Hotspots are both reviewed and not reviewed at the same time?

SonarQube 8.6.0 Community

I marked a bunch of SQL injection hotspots safe, but two ended up in an inconsistent state.

If I go to the project on the web portal and go to the Security Hotspots tab, these two are listed, while all the others I marked are gone.

If I use the web API to look for the ones that are still TO_REVIEW, I use the URI “…/api/hotspots/search?statuses=TO_REVIEW&status=TO_REVIEW&ps=100&p=1&projectKey=…” and get in return an object whose main array contains two hotspots. The first is

key : AXfxh2ZWL4bd72AKP4h8

project : us.or.state.pers:OR_CLT_9_7_1
securityCategory : sql-injection
vulnerabilityProbability : HIGH
status : REVIEWED
resolution : SAFE

And when I use hotspots/show to view the details, it also shows the status/resolution as REVIEWED/SAFE and also shows the comment I added explaining why the code is safe.
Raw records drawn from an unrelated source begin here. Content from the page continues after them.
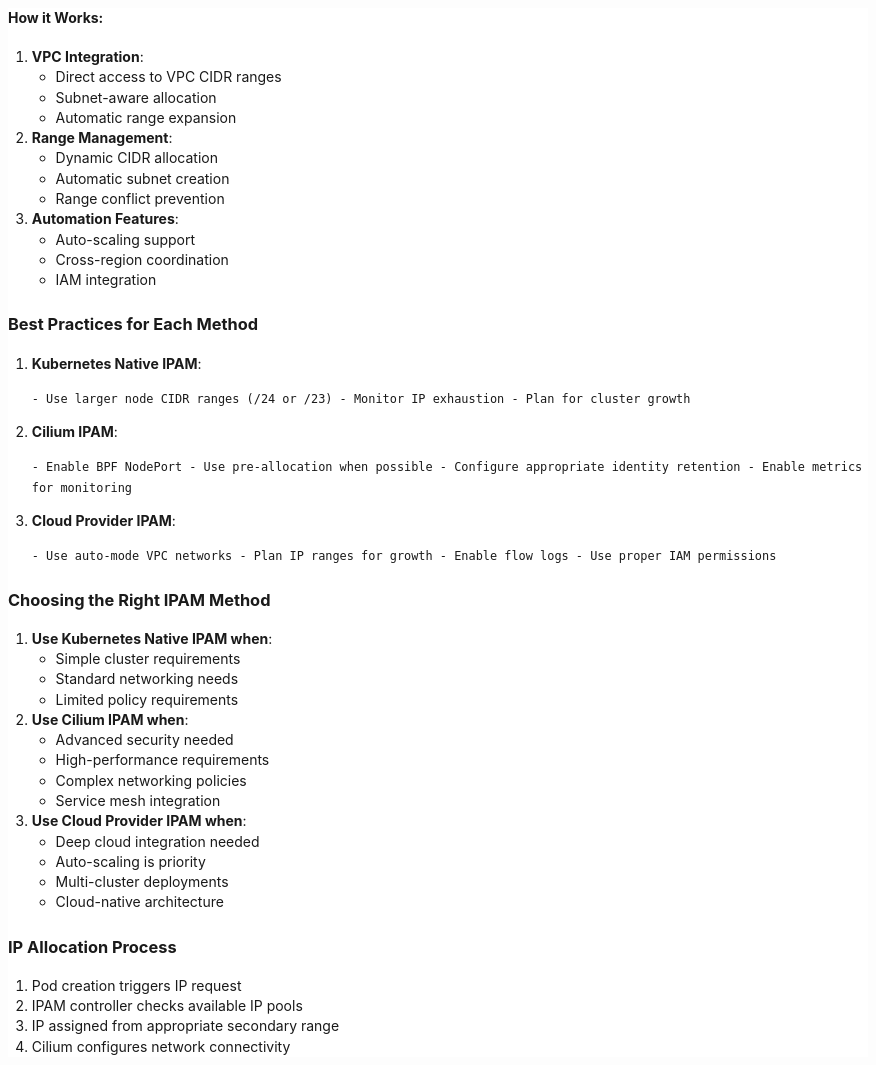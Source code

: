 #### How it Works:

1. **VPC Integration**:
    - Direct access to VPC CIDR ranges
    - Subnet-aware allocation
    - Automatic range expansion
2. **Range Management**:
    - Dynamic CIDR allocation
    - Automatic subnet creation
    - Range conflict prevention
3. **Automation Features**:
    - Auto-scaling support
    - Cross-region coordination
    - IAM integration

### Best Practices for Each Method

1. **Kubernetes Native IPAM**:
    
    `- Use larger node CIDR ranges (/24 or /23) - Monitor IP exhaustion - Plan for cluster growth`
    
2. **Cilium IPAM**:
    
    `- Enable BPF NodePort - Use pre-allocation when possible - Configure appropriate identity retention - Enable metrics for monitoring`
    
3. **Cloud Provider IPAM**:
    
    `- Use auto-mode VPC networks - Plan IP ranges for growth - Enable flow logs - Use proper IAM permissions`
    

### Choosing the Right IPAM Method

1. **Use Kubernetes Native IPAM when**:
    - Simple cluster requirements
    - Standard networking needs
    - Limited policy requirements
2. **Use Cilium IPAM when**:
    - Advanced security needed
    - High-performance requirements
    - Complex networking policies
    - Service mesh integration
3. **Use Cloud Provider IPAM when**:
    - Deep cloud integration needed
    - Auto-scaling is priority
    - Multi-cluster deployments
    - Cloud-native architecture
### IP Allocation Process

1. Pod creation triggers IP request
2. IPAM controller checks available IP pools
3. IP assigned from appropriate secondary range
4. Cilium configures network connectivity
I deleted my comments from those two, then tried using the hotspots/change_status endpoint to change them directly to REVIEWED/SAFE (while reapplying my comment). This didn’t work. They were still in this inconsistent state where they showed up on the web portal but were still reported as TO_REVIEW. Also, my comment was not on either one. Apparently, the change_status endpoint believed that the status was already REVIEWED, and therefore didn’t attempt to change it or add my comment.

I had to change each of them back to TO_REVIEW status, and then change them back to REVIEWED/SAFE, and now they appear to be in a correct and consistent state.